Problem statement: A line qualifies if it holds the string "uses". Copy every qualifying line from the records.

>>>

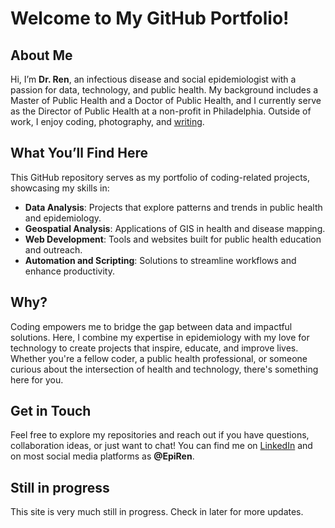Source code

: # Welcome to My GitHub Portfolio!

## About Me
Hi, I’m **Dr. Ren**, an infectious disease and social epidemiologist with a passion for data, technology, and public health. My background includes a Master of Public Health and a Doctor of Public Health, and I currently serve as the Director of Public Health at a non-profit in Philadelphia. Outside of work, I enjoy coding, photography, and [writing](https://epiren.medium.com).

## What You’ll Find Here
This GitHub repository serves as my portfolio of coding-related projects, showcasing my skills in:
- **Data Analysis**: Projects that explore patterns and trends in public health and epidemiology.
- **Geospatial Analysis**: Applications of GIS in health and disease mapping.
- **Web Development**: Tools and websites built for public health education and outreach.
- **Automation and Scripting**: Solutions to streamline workflows and enhance productivity.

## Why?
Coding empowers me to bridge the gap between data and impactful solutions. Here, I combine my expertise in epidemiology with my love for technology to create projects that inspire, educate, and improve lives. Whether you're a fellow coder, a public health professional, or someone curious about the intersection of health and technology, there's something here for you.

## Get in Touch
Feel free to explore my repositories and reach out if you have questions, collaboration ideas, or just want to chat! You can find me on [LinkedIn](https://www.linkedin.com/in/renenajera/) and on most social media platforms as __@EpiRen__.

## Still in progress
This site is very much still in progress. Check in later for more updates.
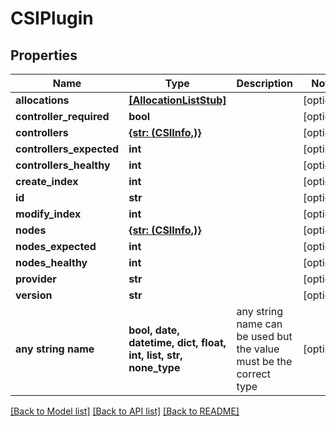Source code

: # CSIPlugin


## Properties
Name | Type | Description | Notes
------------ | ------------- | ------------- | -------------
**allocations** | [**[AllocationListStub]**](AllocationListStub.md) |  | [optional] 
**controller_required** | **bool** |  | [optional] 
**controllers** | [**{str: (CSIInfo,)}**](CSIInfo.md) |  | [optional] 
**controllers_expected** | **int** |  | [optional] 
**controllers_healthy** | **int** |  | [optional] 
**create_index** | **int** |  | [optional] 
**id** | **str** |  | [optional] 
**modify_index** | **int** |  | [optional] 
**nodes** | [**{str: (CSIInfo,)}**](CSIInfo.md) |  | [optional] 
**nodes_expected** | **int** |  | [optional] 
**nodes_healthy** | **int** |  | [optional] 
**provider** | **str** |  | [optional] 
**version** | **str** |  | [optional] 
**any string name** | **bool, date, datetime, dict, float, int, list, str, none_type** | any string name can be used but the value must be the correct type | [optional]

[[Back to Model list]](../README.md#documentation-for-models) [[Back to API list]](../README.md#documentation-for-api-endpoints) [[Back to README]](../README.md)


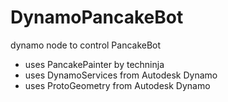 # DynamoPancakeBot
dynamo node to control PancakeBot
- uses PancakePainter by techninja
- uses DynamoServices from Autodesk Dynamo
- uses ProtoGeometry from Autodesk Dynamo
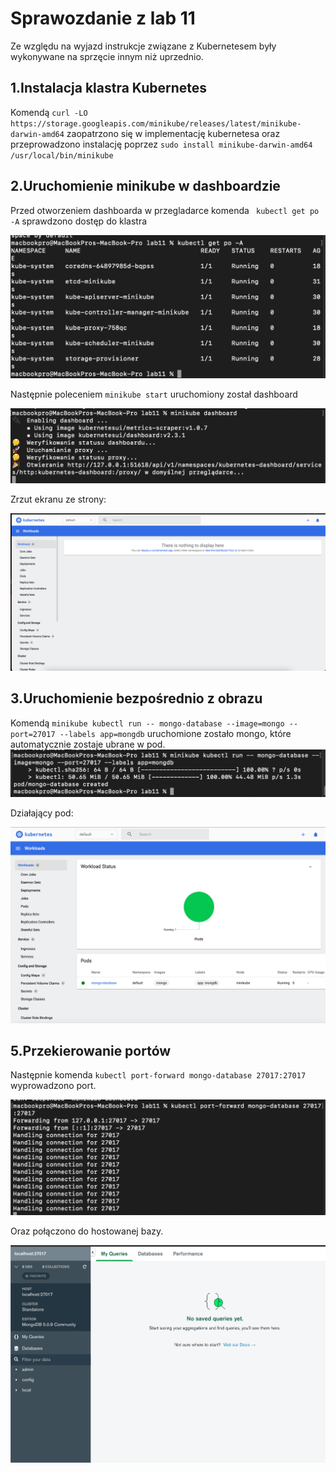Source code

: # Sprawozdanie z lab 11

Ze względu na wyjazd instrukcje związane z Kubernetesem były wykonywane na sprzęcie innym niż uprzednio.

## 1.Instalacja klastra Kubernetes 
Komendą `curl -LO https://storage.googleapis.com/minikube/releases/latest/minikube-darwin-amd64`
zaopatrzono się w implementację kubernetesa oraz przeprowadzono instalację poprzez `sudo install minikube-darwin-amd64 /usr/local/bin/minikube`

## 2.Uruchomienie minikube w dashboardzie

Przed otworzeniem dashboarda w przegladarce komenda ` kubectl get po -A` sprawdzono dostęp do klastra 

![](3.png)

Następnie poleceniem `minikube start` uruchomiony został dashboard

![](4.png)

Zrzut ekranu ze strony:

![](5.png)

## 3.Uruchomienie bezpośrednio z obrazu
Komendą `minikube kubectl run -- mongo-database --image=mongo --port=27017 --labels app=mongdb` uruchomione zostało mongo, które automatycznie zostaje ubrane w pod.
![](4-5.png)

Działający pod: 

![](6.png)

## 5.Przekierowanie portów
Następnie komenda `kubectl port-forward mongo-database 27017:27017` wyprowadzono port.

![](7.png)

Oraz połączono do hostowanej bazy.

![](8.png)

<<<

Response for this exercise:
- uses PancakePainter by techninja
- uses DynamoServices from Autodesk Dynamo
- uses ProtoGeometry from Autodesk Dynamo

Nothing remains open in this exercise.